The ICD code listing will include diagnostic codes that will by themselves qualify for coverage but it may also provide lists of codes that must be paired in order to qualify for coverage. The latter codes would, for billing purposes, have to be presented as a primary code and a secondary code linked to the CPT procedure code. An LCD may also specify chart documentation criteria along with expanded descriptions of coverage criteria.

Each MAC generates its own LCDs based upon regional needs. There are only a few LCDs pertinent to dermatology. Nearly all MACs have an LCD pertaining to the removal of benign skin lesions, and most also tackle premalignant lesions. Mohs surgery is the other prevalent dermatology-specific LCD. Knowing the coverage and billing criteria specified in these LCDs will promote proper billing and appropriate reimbursement.

Where can I find my state’s LCDs? All of the LCDs are readily accessible from your Medicare Administrative Contractor’s website.

Now, let’s return to the vignette at the beginning of this article. Why was a seemingly perfectly legitimate bill rejected? One must carefully interpret the benign lesion LCD for the answer. It turns out that for the physician’s state, which happens to be under the Noridian MAC, the Skin Lesion (Non-Melanoma) Removal LCD provides a list of Group 2 ICD-9 codes that by themselves do not qualify for coverage, but will justify payment when paired with a Group 3 code. The “sebaceous cyst” code, 706.2, is in the Group 2 list, and “cellulitis and abscess of trunk,” 682.2, is in the Group 3 column. Thus, the original billing required a minor yet crucial modification in the order of the diagnoses listing: the primary diagnosis should have been 706.2, and the secondary diagnosis, 682.2. The usual preferred coding sequence is: list the primary lesion diagnosis first, and the diagnosis for the symptom, sign, or pathology that justifies coverage second.

Example 1: You destroy 15 actinic keratoses, including thickly keratotic lesions on the scalp and face and several minimally scaly lesions on the vermilion margin of the lip. Although the lip lesions are not thickly hyperkeratotic you feel confident in billing CPT 17004 to Medicare, as you feel that you have appropriately treated lesions that should be covered.

Answer: Correct. The National Coverage Determination (NCD) for actinic keratoses specifies the following: “Medicare covers the destruction of actinic keratoses without restrictions based on lesion or patient characteristics.”

Example 2: You incise and drain a 2.5-cm wide abscessed epidermal inclusion cyst located on the chest. You then proceed to excise the abscessed cyst. You bill CPT 10060 for the incision and drainage and CPT 11403 for the excision.

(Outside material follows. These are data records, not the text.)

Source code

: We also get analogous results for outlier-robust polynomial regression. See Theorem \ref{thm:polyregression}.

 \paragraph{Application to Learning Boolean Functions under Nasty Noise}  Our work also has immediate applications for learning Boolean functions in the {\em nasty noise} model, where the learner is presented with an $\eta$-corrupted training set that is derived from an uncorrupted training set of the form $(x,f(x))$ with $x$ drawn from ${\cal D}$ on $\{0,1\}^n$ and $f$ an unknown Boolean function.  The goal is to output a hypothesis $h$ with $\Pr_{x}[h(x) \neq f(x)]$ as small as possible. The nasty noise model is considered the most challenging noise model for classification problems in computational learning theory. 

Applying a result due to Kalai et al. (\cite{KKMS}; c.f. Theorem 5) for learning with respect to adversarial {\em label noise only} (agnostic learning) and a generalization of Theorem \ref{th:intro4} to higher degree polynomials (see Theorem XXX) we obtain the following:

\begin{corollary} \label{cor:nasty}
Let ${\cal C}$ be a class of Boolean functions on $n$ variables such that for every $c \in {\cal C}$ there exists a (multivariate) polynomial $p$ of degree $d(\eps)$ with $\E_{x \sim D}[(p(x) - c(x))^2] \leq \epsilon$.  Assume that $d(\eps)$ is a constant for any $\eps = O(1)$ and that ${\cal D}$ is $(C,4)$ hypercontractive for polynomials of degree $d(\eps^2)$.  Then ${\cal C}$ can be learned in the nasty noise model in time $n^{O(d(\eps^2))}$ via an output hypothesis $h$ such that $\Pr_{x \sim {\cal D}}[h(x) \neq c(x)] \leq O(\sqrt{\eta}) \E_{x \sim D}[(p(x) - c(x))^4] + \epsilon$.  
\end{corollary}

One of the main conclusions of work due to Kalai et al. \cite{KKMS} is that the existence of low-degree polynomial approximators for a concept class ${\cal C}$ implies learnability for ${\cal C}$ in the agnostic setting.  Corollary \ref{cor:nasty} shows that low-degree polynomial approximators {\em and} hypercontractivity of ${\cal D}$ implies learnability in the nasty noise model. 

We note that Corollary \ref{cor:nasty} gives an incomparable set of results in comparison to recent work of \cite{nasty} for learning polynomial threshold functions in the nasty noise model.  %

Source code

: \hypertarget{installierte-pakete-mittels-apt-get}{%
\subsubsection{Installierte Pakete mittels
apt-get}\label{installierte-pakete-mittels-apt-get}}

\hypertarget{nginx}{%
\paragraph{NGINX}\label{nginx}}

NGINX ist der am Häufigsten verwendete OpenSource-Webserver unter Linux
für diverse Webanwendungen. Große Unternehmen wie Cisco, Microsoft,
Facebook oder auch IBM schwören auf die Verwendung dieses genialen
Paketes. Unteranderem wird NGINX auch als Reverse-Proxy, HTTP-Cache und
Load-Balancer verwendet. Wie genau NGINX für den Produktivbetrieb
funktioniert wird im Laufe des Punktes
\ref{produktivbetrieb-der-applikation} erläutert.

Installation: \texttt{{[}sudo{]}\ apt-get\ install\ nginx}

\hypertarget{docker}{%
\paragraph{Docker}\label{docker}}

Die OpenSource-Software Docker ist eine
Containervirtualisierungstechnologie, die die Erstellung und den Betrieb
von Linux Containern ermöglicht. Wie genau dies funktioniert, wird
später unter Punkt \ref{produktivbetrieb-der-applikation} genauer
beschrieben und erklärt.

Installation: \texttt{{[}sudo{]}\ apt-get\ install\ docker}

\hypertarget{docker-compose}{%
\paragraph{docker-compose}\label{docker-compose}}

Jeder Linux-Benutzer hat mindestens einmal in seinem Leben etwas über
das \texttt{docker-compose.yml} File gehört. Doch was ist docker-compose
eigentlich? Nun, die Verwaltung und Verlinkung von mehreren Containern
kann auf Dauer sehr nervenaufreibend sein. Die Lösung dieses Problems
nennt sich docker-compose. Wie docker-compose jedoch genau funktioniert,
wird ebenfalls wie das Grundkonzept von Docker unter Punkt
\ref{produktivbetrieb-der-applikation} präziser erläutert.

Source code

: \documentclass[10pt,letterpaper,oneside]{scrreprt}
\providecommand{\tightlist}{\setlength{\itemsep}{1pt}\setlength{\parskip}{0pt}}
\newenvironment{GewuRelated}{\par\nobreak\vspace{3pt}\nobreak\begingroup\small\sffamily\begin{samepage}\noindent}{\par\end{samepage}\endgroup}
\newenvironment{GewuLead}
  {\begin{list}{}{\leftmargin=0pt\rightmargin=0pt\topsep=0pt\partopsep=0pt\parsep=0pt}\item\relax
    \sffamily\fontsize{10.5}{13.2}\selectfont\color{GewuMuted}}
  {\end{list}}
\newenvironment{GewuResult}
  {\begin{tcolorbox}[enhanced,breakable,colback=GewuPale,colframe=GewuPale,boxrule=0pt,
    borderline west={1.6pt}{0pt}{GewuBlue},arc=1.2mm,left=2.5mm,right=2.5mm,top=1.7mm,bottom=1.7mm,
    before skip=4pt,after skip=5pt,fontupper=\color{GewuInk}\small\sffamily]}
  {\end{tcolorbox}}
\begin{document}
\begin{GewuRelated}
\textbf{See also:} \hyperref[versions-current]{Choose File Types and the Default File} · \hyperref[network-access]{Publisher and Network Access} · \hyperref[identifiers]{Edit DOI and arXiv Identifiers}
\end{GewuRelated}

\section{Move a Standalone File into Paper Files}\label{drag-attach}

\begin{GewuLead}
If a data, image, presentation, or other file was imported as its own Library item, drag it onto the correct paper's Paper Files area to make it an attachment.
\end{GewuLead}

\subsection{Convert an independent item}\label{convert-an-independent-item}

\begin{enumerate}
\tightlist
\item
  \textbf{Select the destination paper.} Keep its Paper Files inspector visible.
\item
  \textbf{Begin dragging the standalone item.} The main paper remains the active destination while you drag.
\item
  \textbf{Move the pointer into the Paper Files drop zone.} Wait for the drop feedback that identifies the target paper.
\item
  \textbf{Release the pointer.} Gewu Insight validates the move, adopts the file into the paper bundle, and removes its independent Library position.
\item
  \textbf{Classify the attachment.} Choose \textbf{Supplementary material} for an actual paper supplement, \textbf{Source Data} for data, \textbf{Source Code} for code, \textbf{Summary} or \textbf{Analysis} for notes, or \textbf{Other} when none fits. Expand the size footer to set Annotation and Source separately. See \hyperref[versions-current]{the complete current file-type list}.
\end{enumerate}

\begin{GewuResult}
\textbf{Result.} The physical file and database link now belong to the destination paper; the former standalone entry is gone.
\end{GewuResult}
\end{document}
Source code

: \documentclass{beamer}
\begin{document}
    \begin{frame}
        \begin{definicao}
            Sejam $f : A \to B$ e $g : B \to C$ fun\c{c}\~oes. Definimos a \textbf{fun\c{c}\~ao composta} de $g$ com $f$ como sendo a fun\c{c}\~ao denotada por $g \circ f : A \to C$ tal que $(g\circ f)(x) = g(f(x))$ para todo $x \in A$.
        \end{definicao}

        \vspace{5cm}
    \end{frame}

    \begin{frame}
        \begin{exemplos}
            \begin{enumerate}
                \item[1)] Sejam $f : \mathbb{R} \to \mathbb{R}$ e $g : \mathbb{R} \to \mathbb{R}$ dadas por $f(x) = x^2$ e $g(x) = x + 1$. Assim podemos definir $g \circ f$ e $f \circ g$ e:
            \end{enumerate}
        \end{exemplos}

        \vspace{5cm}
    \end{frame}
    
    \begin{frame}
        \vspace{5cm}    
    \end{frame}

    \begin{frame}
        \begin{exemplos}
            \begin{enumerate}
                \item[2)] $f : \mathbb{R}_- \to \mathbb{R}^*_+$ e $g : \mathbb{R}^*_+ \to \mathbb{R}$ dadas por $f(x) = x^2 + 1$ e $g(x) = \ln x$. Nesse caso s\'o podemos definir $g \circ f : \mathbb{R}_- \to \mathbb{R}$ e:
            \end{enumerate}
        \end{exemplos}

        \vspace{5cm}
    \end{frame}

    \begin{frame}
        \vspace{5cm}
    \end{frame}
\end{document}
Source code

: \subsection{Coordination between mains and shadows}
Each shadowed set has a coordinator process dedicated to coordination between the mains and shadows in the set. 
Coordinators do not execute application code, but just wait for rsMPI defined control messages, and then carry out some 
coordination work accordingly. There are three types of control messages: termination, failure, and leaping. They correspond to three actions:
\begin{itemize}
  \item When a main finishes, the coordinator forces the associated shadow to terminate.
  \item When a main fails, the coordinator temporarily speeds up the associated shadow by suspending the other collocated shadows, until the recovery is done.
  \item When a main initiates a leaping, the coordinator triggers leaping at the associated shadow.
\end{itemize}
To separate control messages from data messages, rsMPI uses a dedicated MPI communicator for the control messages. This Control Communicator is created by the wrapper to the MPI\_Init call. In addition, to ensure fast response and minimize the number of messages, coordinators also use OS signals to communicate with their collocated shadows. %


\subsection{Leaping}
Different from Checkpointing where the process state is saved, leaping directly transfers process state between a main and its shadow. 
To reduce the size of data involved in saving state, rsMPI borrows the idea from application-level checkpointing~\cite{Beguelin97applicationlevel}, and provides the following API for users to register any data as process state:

Answer: Incorrect. The National Correct Coding Initiative Manual specifies the following: “If removal, destruction, or other form of elimination of a lesion requires coincidental elimination of other pathology, only the primary procedure may be reported.” Thus, an incision and drainage of a cyst that is excised at the same encounter is incidental to the excision and is not separately billable.

Example 3: A patient complains that what appears to you to be a tan seborrheic keratosis catches on clothing, rubs, and irritates. You freeze the keratosis with liquid nitrogen and bill Medicare CPT 17100 for the destruction, referencing ICD-9 diagnostic code 702.11, inflamed seborrheic keratosis.

Answer: Uncertain. The benign lesion LCDs consistently specify potential sign and symptom criteria for medical necessity as any one or more of: bleeding; intense itching; pain, evidence of inflammation, or infection; obstruction of an orifice; or restriction of vision by the lesion. Some LCDs also include rapid or recent enlargement as a qualifying criterion. Additionally, a benign lesion may qualify for coverage if it is in a site subject to recurrent physical trauma, and chart documentation supports that trauma had occurred. In the above example the lesion reveals no clinical evidence of inflammation or bleeding. However, there is a history of rubbing and irritation. Whether that is sufficient to qualify for coverage would be up to the judgment of individual MACs and their reviewers.